━━━ GIVEN INFORMATION ━━━
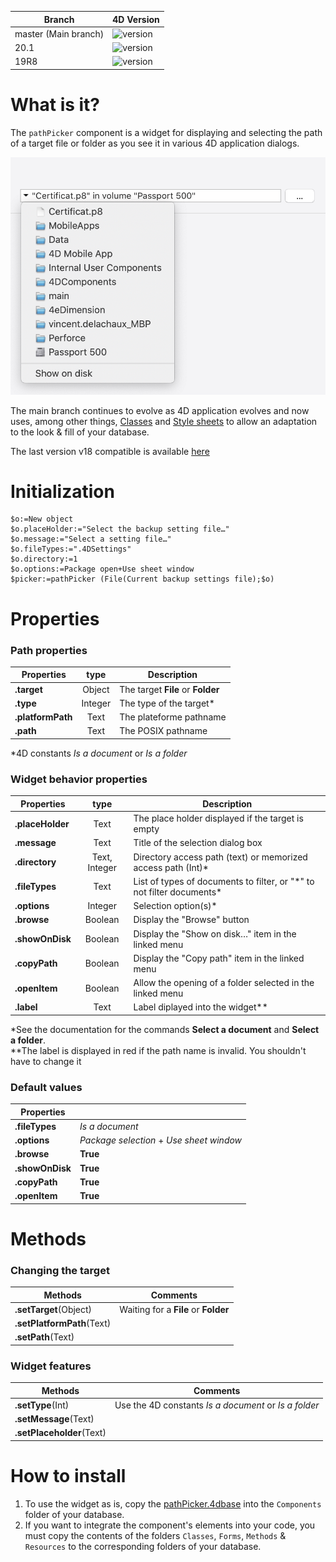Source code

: | Branch | 4D Version |
|----------|--------|
| master (Main branch) | ![version](https://img.shields.io/badge/version-20R2-F070AA) |
| 20.1 | ![version](https://img.shields.io/badge/version-20.1-F070AA) |
| 19R8  | ![version](https://img.shields.io/badge/version-19R8-3E8B93) |


# What is it?

The `pathPicker` component is a widget for displaying and selecting the path of a target file or folder as you see it in various 4D application dialogs.

<img src="./assets/patPiker.png">

The main branch continues to evolve as 4D application evolves and now uses, among other things, <a href="https://developer.4d.com/docs/en/Concepts/classes.html">Classes</a> and <a href="https://developer.4d.com/docs/en/FormEditor/stylesheets.html">Style sheets</a> to allow an adaptation to the look & fill of your database.

The last version v18 compatible is available <a href="https://github.com/vdelachaux/pathPicker/releases/tag/v18">here</a>

# Initialization

```4d
$o:=New object
$o.placeHolder:="Select the backup setting file…"
$o.message:="Select a setting file…"
$o.fileTypes:=".4DSettings"
$o.directory:=1
$o.options:=Package open+Use sheet window
$picker:=pathPicker (File(Current backup settings file);$o)
```

# Properties

### Path properties

|Properties|type|Description
|----------|:--------:|--------|
|**.target**|Object|The target **File** or **Folder**|
|**.type**|Integer|The type of the target\*|
|**.platformPath**|Text|The plateforme pathname|
|**.path**|Text|The POSIX pathname|

\*4D constants _Is a document_ or _Is a folder_

### Widget behavior properties

|Properties|type|Description
|----------|:--------:|--------|
|**.placeHolder**|Text|The place holder displayed if the target is empty|
|**.message**|Text|Title of the selection dialog box|
|**.directory**|Text, Integer|Directory access path (text) or memorized access path (Int)\*|
|**.fileTypes**|Text|List of types of documents to filter, or "*" to not filter documents\*|
|**.options**|Integer|Selection option(s)\*|
|**.browse**|Boolean|Display the "Browse" button|
|**.showOnDisk**|Boolean|Display the "Show on disk…" item in the linked menu|
|**.copyPath**|Boolean|Display the "Copy path" item in the linked menu|
|**.openItem**|Boolean|Allow the opening of a folder selected in the linked menu|
|**.label**|Text|Label diplayed into the widget\*\*|

\*See the documentation for the commands **Select a document** and **Select a folder**.    
\*\*The label is displayed in red if the path name is invalid. You shouldn't have to change it

### Default values

|Properties| |
|----------|--------|
|**.fileTypes**|_Is a document_|
|**.options**|_Package selection_ + _Use sheet window_|
|**.browse**|**True**|
|**.showOnDisk**|**True**|
|**.copyPath**|**True**|
|**.openItem**|**True**|

# Methods

### Changing the target

|Methods|Comments|
|-------|--------|
|**.setTarget**(Object)|Waiting for a **File** or **Folder**|
|**.setPlatformPath**(Text)||
|**.setPath**(Text)||

### Widget features

|Methods|Comments|
|-------|--------|
|**.setType**(Int)|Use the 4D constants _Is a document_ or _Is a folder_|
|**.setMessage**(Text)||
|**.setPlaceholder**(Text)||

# How to install

1. To use the widget as is, copy the <a href="https://github.com/vdelachaux/pathPicker/tree/master/Build/Components">pathPicker.4dbase</a> into the `Components` folder of your database.
2. If you want to integrate the component's elements into your code, you must copy the contents of the folders `Classes`, `Forms`, `Methods` & `Resources` to the corresponding folders of your database.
━━━
- **EXERCISE REQUIREMENTS**
Apart from the images, every line above needs to be printed again exactly.

- **WRITTEN SOLUTION**
Source code

: | Branch | 4D Version |
|----------|--------|
| master (Main branch) | ![version](https://img.shields.io/badge/version-20R2-F070AA) |
| 20.1 | ![version](https://img.shields.io/badge/version-20.1-F070AA) |
| 19R8  | ![version](https://img.shields.io/badge/version-19R8-3E8B93) |


# What is it?

The `pathPicker` component is a widget for displaying and selecting the path of a target file or folder as you see it in various 4D application dialogs.

<img src="./assets/patPiker.png">

The main branch continues to evolve as 4D application evolves and now uses, among other things, <a href="https://developer.4d.com/docs/en/Concepts/classes.html">Classes</a> and <a href="https://developer.4d.com/docs/en/FormEditor/stylesheets.html">Style sheets</a> to allow an adaptation to the look & fill of your database.

The last version v18 compatible is available <a href="https://github.com/vdelachaux/pathPicker/releases/tag/v18">here</a>

# Initialization

```4d
$o:=New object
$o.placeHolder:="Select the backup setting file…"
$o.message:="Select a setting file…"
$o.fileTypes:=".4DSettings"
$o.directory:=1
$o.options:=Package open+Use sheet window
$picker:=pathPicker (File(Current backup settings file);$o)
```

# Properties

### Path properties

|Properties|type|Description
|----------|:--------:|--------|
|**.target**|Object|The target **File** or **Folder**|
|**.type**|Integer|The type of the target\*|
|**.platformPath**|Text|The plateforme pathname|
|**.path**|Text|The POSIX pathname|

\*4D constants _Is a document_ or _Is a folder_

### Widget behavior properties

|Properties|type|Description
|----------|:--------:|--------|
|**.placeHolder**|Text|The place holder displayed if the target is empty|
|**.message**|Text|Title of the selection dialog box|
|**.directory**|Text, Integer|Directory access path (text) or memorized access path (Int)\*|
|**.fileTypes**|Text|List of types of documents to filter, or "*" to not filter documents\*|
|**.options**|Integer|Selection option(s)\*|
|**.browse**|Boolean|Display the "Browse" button|
|**.showOnDisk**|Boolean|Display the "Show on disk…" item in the linked menu|
|**.copyPath**|Boolean|Display the "Copy path" item in the linked menu|
|**.openItem**|Boolean|Allow the opening of a folder selected in the linked menu|
|**.label**|Text|Label diplayed into the widget\*\*|

\*See the documentation for the commands **Select a document** and **Select a folder**.    
\*\*The label is displayed in red if the path name is invalid. You shouldn't have to change it

### Default values

|Properties| |
|----------|--------|
|**.fileTypes**|_Is a document_|
|**.options**|_Package selection_ + _Use sheet window_|
|**.browse**|**True**|
|**.showOnDisk**|**True**|
|**.copyPath**|**True**|
|**.openItem**|**True**|

# Methods

### Changing the target

|Methods|Comments|
|-------|--------|
|**.setTarget**(Object)|Waiting for a **File** or **Folder**|
|**.setPlatformPath**(Text)||
|**.setPath**(Text)||

### Widget features

|Methods|Comments|
|-------|--------|
|**.setType**(Int)|Use the 4D constants _Is a document_ or _Is a folder_|
|**.setMessage**(Text)||
|**.setPlaceholder**(Text)||

# How to install

1. To use the widget as is, copy the <a href="https://github.com/vdelachaux/pathPicker/tree/master/Build/Components">pathPicker.4dbase</a> into the `Components` folder of your database.
2. If you want to integrate the component's elements into your code, you must copy the contents of the folders `Classes`, `Forms`, `Methods` & `Resources` to the corresponding folders of your database.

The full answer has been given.